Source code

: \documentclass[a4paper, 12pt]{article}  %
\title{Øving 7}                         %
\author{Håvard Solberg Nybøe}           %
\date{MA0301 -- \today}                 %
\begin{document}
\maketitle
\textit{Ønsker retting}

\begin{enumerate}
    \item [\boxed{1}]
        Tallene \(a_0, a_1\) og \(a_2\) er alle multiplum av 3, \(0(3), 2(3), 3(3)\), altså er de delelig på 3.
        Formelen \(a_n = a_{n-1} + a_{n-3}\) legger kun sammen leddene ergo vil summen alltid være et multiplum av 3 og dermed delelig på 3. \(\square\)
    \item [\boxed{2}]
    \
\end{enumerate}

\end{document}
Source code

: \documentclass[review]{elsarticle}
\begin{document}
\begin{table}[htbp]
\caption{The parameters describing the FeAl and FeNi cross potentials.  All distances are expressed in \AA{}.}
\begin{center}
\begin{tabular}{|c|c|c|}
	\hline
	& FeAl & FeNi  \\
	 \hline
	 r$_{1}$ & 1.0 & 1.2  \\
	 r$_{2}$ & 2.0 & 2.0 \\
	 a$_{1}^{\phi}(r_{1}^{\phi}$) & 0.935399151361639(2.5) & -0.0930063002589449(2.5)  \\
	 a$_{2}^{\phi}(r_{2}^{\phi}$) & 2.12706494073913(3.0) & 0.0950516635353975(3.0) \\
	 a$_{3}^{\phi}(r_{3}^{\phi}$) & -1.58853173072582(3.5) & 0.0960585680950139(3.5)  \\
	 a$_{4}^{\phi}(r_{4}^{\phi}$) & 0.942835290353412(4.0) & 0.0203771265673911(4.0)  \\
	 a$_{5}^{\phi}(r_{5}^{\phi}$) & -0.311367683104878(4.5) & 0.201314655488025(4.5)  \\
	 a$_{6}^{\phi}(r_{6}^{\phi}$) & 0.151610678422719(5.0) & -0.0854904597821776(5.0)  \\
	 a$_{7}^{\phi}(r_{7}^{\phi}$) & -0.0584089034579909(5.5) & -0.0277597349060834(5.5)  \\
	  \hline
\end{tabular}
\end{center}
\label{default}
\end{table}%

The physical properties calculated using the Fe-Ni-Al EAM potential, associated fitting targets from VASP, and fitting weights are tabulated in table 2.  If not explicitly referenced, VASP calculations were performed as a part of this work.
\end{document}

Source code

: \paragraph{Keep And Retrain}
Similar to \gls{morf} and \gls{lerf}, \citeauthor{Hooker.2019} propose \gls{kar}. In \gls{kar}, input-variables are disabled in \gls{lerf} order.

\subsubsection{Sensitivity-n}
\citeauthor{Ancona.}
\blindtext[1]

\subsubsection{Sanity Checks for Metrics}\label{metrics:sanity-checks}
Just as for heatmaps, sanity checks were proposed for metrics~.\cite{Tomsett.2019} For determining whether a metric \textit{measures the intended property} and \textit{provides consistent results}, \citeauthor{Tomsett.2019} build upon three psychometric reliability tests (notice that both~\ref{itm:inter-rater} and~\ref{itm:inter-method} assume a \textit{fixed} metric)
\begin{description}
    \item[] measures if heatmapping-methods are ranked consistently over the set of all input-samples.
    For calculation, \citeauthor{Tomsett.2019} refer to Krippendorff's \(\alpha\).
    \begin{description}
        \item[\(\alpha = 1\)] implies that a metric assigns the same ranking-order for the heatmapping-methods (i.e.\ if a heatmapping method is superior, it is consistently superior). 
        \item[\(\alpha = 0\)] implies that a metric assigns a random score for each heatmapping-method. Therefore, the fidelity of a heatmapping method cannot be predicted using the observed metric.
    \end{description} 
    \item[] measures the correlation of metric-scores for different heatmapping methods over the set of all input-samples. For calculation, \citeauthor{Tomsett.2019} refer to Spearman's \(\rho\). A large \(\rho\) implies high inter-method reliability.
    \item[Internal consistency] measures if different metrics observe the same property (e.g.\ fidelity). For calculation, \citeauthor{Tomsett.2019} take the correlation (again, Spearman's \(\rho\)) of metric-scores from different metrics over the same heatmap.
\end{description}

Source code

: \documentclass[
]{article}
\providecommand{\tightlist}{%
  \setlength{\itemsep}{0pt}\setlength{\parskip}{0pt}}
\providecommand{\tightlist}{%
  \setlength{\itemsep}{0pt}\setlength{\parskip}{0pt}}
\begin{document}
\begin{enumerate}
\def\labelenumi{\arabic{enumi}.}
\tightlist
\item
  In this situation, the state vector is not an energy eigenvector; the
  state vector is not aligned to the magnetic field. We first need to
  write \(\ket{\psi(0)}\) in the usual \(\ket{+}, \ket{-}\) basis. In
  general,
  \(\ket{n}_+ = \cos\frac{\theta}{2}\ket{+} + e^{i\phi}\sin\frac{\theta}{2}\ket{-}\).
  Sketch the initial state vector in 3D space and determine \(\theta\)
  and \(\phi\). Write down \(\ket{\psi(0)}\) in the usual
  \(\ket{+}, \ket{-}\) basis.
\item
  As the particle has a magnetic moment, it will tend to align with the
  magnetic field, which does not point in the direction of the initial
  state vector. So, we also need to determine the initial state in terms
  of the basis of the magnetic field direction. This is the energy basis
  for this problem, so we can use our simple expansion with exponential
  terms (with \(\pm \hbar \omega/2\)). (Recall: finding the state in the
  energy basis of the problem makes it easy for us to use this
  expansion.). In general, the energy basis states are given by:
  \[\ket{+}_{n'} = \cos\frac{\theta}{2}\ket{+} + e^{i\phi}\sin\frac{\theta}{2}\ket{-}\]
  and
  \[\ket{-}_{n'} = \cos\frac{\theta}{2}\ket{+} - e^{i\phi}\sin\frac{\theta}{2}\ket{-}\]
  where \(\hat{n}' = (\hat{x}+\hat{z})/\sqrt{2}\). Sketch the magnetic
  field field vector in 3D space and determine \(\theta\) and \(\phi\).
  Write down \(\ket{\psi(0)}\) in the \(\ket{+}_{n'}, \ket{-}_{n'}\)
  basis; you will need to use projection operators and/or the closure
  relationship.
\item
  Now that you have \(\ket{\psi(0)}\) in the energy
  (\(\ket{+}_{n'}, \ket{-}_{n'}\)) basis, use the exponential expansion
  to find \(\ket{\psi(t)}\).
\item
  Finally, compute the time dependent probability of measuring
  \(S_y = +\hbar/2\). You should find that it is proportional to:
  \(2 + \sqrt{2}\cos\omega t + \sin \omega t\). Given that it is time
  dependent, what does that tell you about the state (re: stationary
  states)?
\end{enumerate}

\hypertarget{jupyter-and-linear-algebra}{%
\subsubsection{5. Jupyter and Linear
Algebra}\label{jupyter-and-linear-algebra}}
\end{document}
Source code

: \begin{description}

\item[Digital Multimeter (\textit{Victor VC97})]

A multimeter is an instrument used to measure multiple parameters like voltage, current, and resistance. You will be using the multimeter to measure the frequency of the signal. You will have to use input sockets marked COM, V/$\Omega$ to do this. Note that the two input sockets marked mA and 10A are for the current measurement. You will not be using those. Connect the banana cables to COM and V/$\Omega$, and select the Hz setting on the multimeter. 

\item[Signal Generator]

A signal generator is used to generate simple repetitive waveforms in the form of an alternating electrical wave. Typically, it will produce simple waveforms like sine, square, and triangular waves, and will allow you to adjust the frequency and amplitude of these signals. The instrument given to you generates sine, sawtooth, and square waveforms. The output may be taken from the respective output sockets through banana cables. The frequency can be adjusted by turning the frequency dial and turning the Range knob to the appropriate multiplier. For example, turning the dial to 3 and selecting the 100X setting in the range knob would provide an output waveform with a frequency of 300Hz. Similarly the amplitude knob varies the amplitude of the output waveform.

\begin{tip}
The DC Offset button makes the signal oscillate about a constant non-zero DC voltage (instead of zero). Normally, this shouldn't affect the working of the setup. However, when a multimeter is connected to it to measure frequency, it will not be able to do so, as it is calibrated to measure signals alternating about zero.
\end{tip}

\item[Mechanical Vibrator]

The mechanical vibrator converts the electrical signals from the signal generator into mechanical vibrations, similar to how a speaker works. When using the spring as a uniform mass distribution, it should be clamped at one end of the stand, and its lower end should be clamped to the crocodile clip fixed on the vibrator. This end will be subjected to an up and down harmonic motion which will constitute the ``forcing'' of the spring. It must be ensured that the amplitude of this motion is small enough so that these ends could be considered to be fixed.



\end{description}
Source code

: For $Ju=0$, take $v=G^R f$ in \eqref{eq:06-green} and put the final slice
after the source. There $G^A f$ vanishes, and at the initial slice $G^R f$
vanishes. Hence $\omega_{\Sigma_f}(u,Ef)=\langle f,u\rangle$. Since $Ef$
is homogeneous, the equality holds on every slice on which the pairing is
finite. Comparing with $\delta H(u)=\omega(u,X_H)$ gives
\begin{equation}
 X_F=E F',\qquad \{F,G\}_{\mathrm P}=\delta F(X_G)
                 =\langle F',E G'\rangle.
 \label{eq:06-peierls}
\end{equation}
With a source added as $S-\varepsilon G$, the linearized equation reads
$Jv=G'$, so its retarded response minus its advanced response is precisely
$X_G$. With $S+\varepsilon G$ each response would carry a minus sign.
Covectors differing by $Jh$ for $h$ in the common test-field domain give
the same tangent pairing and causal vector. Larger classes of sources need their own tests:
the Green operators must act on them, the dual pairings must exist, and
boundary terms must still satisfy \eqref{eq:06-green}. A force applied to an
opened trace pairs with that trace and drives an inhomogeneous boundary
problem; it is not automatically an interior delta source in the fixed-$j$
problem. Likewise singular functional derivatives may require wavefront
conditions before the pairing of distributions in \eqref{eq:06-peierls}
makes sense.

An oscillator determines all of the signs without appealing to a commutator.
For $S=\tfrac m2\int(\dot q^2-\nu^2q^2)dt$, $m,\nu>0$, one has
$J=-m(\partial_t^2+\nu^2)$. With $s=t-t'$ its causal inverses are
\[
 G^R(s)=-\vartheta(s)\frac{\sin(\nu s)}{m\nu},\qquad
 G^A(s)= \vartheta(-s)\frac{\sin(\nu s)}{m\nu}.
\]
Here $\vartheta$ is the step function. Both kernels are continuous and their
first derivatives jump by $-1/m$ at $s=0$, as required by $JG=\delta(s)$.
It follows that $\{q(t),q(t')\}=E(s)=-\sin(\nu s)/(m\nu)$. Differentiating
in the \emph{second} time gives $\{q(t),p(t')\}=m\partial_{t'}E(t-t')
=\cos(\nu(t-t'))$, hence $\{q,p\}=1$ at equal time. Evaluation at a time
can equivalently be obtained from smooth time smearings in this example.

Problem:
The first line of the entries, the line with "0.942835290353412(4.0) & 0.0203771265673911(4.0)", and every line between them should be retyped exactly, and nothing else.

Written solution:
Source code

: \documentclass[a4paper, 12pt]{article}  %
\title{Øving 7}                         %
\author{Håvard Solberg Nybøe}           %
\date{MA0301 -- \today}                 %
\begin{document}
\maketitle
\textit{Ønsker retting}

\begin{enumerate}
    \item [\boxed{1}]
        Tallene \(a_0, a_1\) og \(a_2\) er alle multiplum av 3, \(0(3), 2(3), 3(3)\), altså er de delelig på 3.
        Formelen \(a_n = a_{n-1} + a_{n-3}\) legger kun sammen leddene ergo vil summen alltid være et multiplum av 3 og dermed delelig på 3. \(\square\)
    \item [\boxed{2}]
    \
\end{enumerate}

\end{document}
Source code

: \documentclass[review]{elsarticle}
\begin{document}
\begin{table}[htbp]
\caption{The parameters describing the FeAl and FeNi cross potentials.  All distances are expressed in \AA{}.}
\begin{center}
\begin{tabular}{|c|c|c|}
	\hline
	& FeAl & FeNi  \\
	 \hline
	 r$_{1}$ & 1.0 & 1.2  \\
	 r$_{2}$ & 2.0 & 2.0 \\
	 a$_{1}^{\phi}(r_{1}^{\phi}$) & 0.935399151361639(2.5) & -0.0930063002589449(2.5)  \\
	 a$_{2}^{\phi}(r_{2}^{\phi}$) & 2.12706494073913(3.0) & 0.0950516635353975(3.0) \\
	 a$_{3}^{\phi}(r_{3}^{\phi}$) & -1.58853173072582(3.5) & 0.0960585680950139(3.5)  \\
	 a$_{4}^{\phi}(r_{4}^{\phi}$) & 0.942835290353412(4.0) & 0.0203771265673911(4.0)  \\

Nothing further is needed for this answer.